-- Opening Marker --

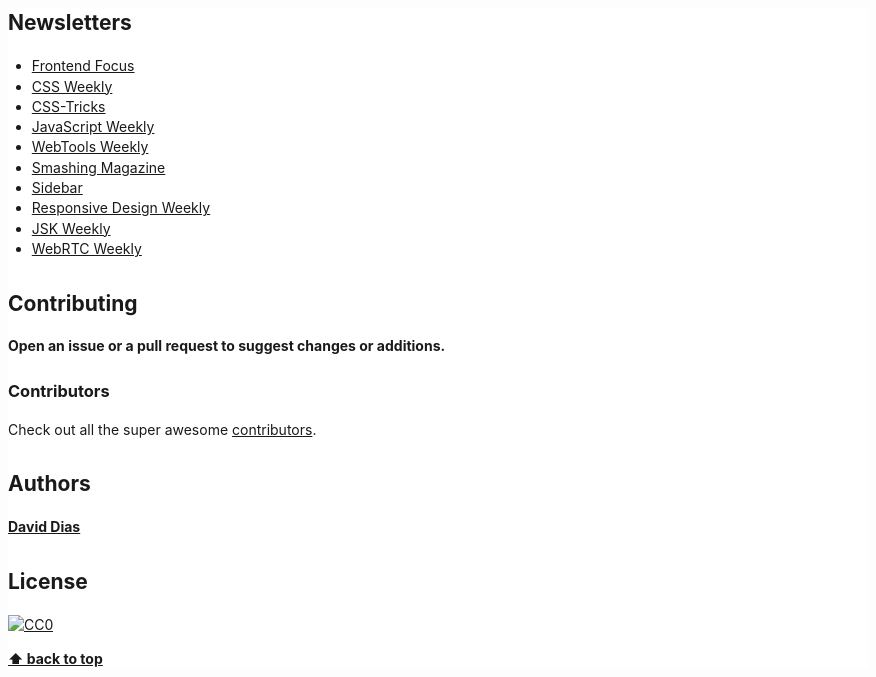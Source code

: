 
## Newsletters

- [Frontend Focus](https://frontendfoc.us/)
- [CSS Weekly](http://css-weekly.com/)
- [CSS-Tricks](https://css-tricks.com/newsletters/)
- [JavaScript Weekly](http://javascriptweekly.com/)
- [WebTools Weekly](https://webtoolsweekly.com/)
- [Smashing Magazine](https://www.smashingmagazine.com/the-smashing-newsletter/)
- [Sidebar](https://sidebar.io/)
- [Responsive Design Weekly](http://responsivedesignweekly.com/)
- [JSK Weekly](https://javascriptkicks.com/)
- [WebRTC Weekly](https://webrtcweekly.com/)

## Contributing

**Open an issue or a pull request to suggest changes or additions.**

### Contributors

Check out all the super awesome [contributors](https://github.com/thedaviddias/Resources-Front-End-Beginner/graphs/contributors).

## Authors

**[David Dias](https://twitter.com/thedaviddias)**

## License

[![CC0](https://i.creativecommons.org/p/zero/1.0/88x31.png)](https://creativecommons.org/publicdomain/zero/1.0/)

**[⬆ back to top](#table-of-contents)**
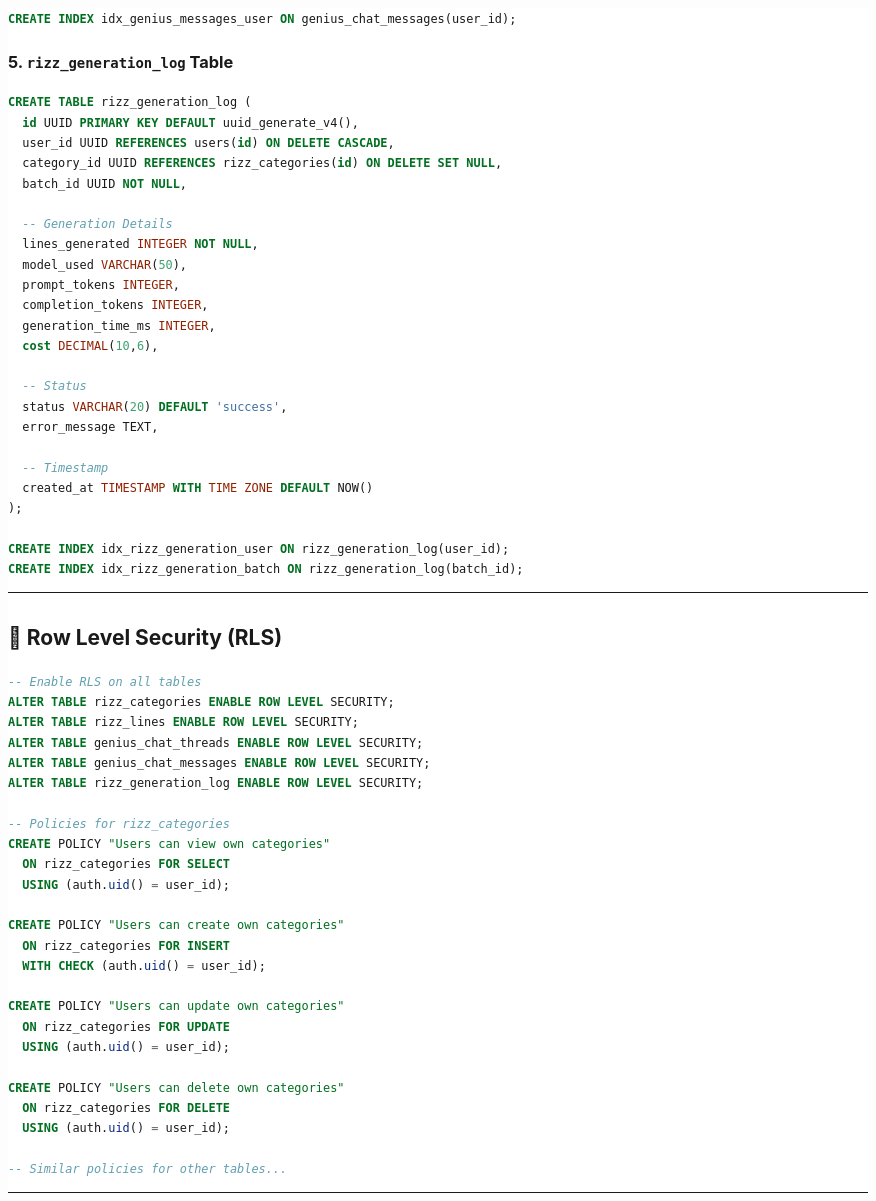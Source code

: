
 ```sql
CREATE INDEX idx_genius_messages_user ON genius_chat_messages(user_id);
```

### **5. `rizz_generation_log` Table**
```sql
CREATE TABLE rizz_generation_log (
  id UUID PRIMARY KEY DEFAULT uuid_generate_v4(),
  user_id UUID REFERENCES users(id) ON DELETE CASCADE,
  category_id UUID REFERENCES rizz_categories(id) ON DELETE SET NULL,
  batch_id UUID NOT NULL,
  
  -- Generation Details
  lines_generated INTEGER NOT NULL,
  model_used VARCHAR(50),
  prompt_tokens INTEGER,
  completion_tokens INTEGER,
  generation_time_ms INTEGER,
  cost DECIMAL(10,6),
  
  -- Status
  status VARCHAR(20) DEFAULT 'success',
  error_message TEXT,
  
  -- Timestamp
  created_at TIMESTAMP WITH TIME ZONE DEFAULT NOW()
);

CREATE INDEX idx_rizz_generation_user ON rizz_generation_log(user_id);
CREATE INDEX idx_rizz_generation_batch ON rizz_generation_log(batch_id);
```

---

## 🔐 **Row Level Security (RLS)**

```sql
-- Enable RLS on all tables
ALTER TABLE rizz_categories ENABLE ROW LEVEL SECURITY;
ALTER TABLE rizz_lines ENABLE ROW LEVEL SECURITY;
ALTER TABLE genius_chat_threads ENABLE ROW LEVEL SECURITY;
ALTER TABLE genius_chat_messages ENABLE ROW LEVEL SECURITY;
ALTER TABLE rizz_generation_log ENABLE ROW LEVEL SECURITY;

-- Policies for rizz_categories
CREATE POLICY "Users can view own categories"
  ON rizz_categories FOR SELECT
  USING (auth.uid() = user_id);

CREATE POLICY "Users can create own categories"
  ON rizz_categories FOR INSERT
  WITH CHECK (auth.uid() = user_id);

CREATE POLICY "Users can update own categories"
  ON rizz_categories FOR UPDATE
  USING (auth.uid() = user_id);

CREATE POLICY "Users can delete own categories"
  ON rizz_categories FOR DELETE
  USING (auth.uid() = user_id);

-- Similar policies for other tables...
```

---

-- Closing Marker --

### Brief
The reply should reproduce every entry above word for word and contain no pictures.

### Result of the task
Source code

: 
## Newsletters

- [Frontend Focus](https://frontendfoc.us/)
- [CSS Weekly](http://css-weekly.com/)
- [CSS-Tricks](https://css-tricks.com/newsletters/)
- [JavaScript Weekly](http://javascriptweekly.com/)
- [WebTools Weekly](https://webtoolsweekly.com/)
- [Smashing Magazine](https://www.smashingmagazine.com/the-smashing-newsletter/)
- [Sidebar](https://sidebar.io/)
- [Responsive Design Weekly](http://responsivedesignweekly.com/)
- [JSK Weekly](https://javascriptkicks.com/)
- [WebRTC Weekly](https://webrtcweekly.com/)

## Contributing

**Open an issue or a pull request to suggest changes or additions.**

### Contributors

Check out all the super awesome [contributors](https://github.com/thedaviddias/Resources-Front-End-Beginner/graphs/contributors).

## Authors

**[David Dias](https://twitter.com/thedaviddias)**

## License

[![CC0](https://i.creativecommons.org/p/zero/1.0/88x31.png)](https://creativecommons.org/publicdomain/zero/1.0/)

**[⬆ back to top](#table-of-contents)**
Source code

:
 ```sql
CREATE INDEX idx_genius_messages_user ON genius_chat_messages(user_id);
```

### **5. `rizz_generation_log` Table**
```sql
CREATE TABLE rizz_generation_log (
  id UUID PRIMARY KEY DEFAULT uuid_generate_v4(),
  user_id UUID REFERENCES users(id) ON DELETE CASCADE,
  category_id UUID REFERENCES rizz_categories(id) ON DELETE SET NULL,
  batch_id UUID NOT NULL,
  
  -- Generation Details
  lines_generated INTEGER NOT NULL,
  model_used VARCHAR(50),
  prompt_tokens INTEGER,
  completion_tokens INTEGER,
  generation_time_ms INTEGER,
  cost DECIMAL(10,6),
  
  -- Status
  status VARCHAR(20) DEFAULT 'success',
  error_message TEXT,
  
  -- Timestamp
  created_at TIMESTAMP WITH TIME ZONE DEFAULT NOW()
);

CREATE INDEX idx_rizz_generation_user ON rizz_generation_log(user_id);
CREATE INDEX idx_rizz_generation_batch ON rizz_generation_log(batch_id);
```

---

## 🔐 **Row Level Security (RLS)**

```sql
-- Enable RLS on all tables
ALTER TABLE rizz_categories ENABLE ROW LEVEL SECURITY;
ALTER TABLE rizz_lines ENABLE ROW LEVEL SECURITY;
ALTER TABLE genius_chat_threads ENABLE ROW LEVEL SECURITY;
ALTER TABLE genius_chat_messages ENABLE ROW LEVEL SECURITY;
ALTER TABLE rizz_generation_log ENABLE ROW LEVEL SECURITY;

-- Policies for rizz_categories
CREATE POLICY "Users can view own categories"
  ON rizz_categories FOR SELECT
  USING (auth.uid() = user_id);

CREATE POLICY "Users can create own categories"
  ON rizz_categories FOR INSERT
  WITH CHECK (auth.uid() = user_id);

CREATE POLICY "Users can update own categories"
  ON rizz_categories FOR UPDATE
  USING (auth.uid() = user_id);

CREATE POLICY "Users can delete own categories"
  ON rizz_categories FOR DELETE
  USING (auth.uid() = user_id);

-- Similar policies for other tables...
```

---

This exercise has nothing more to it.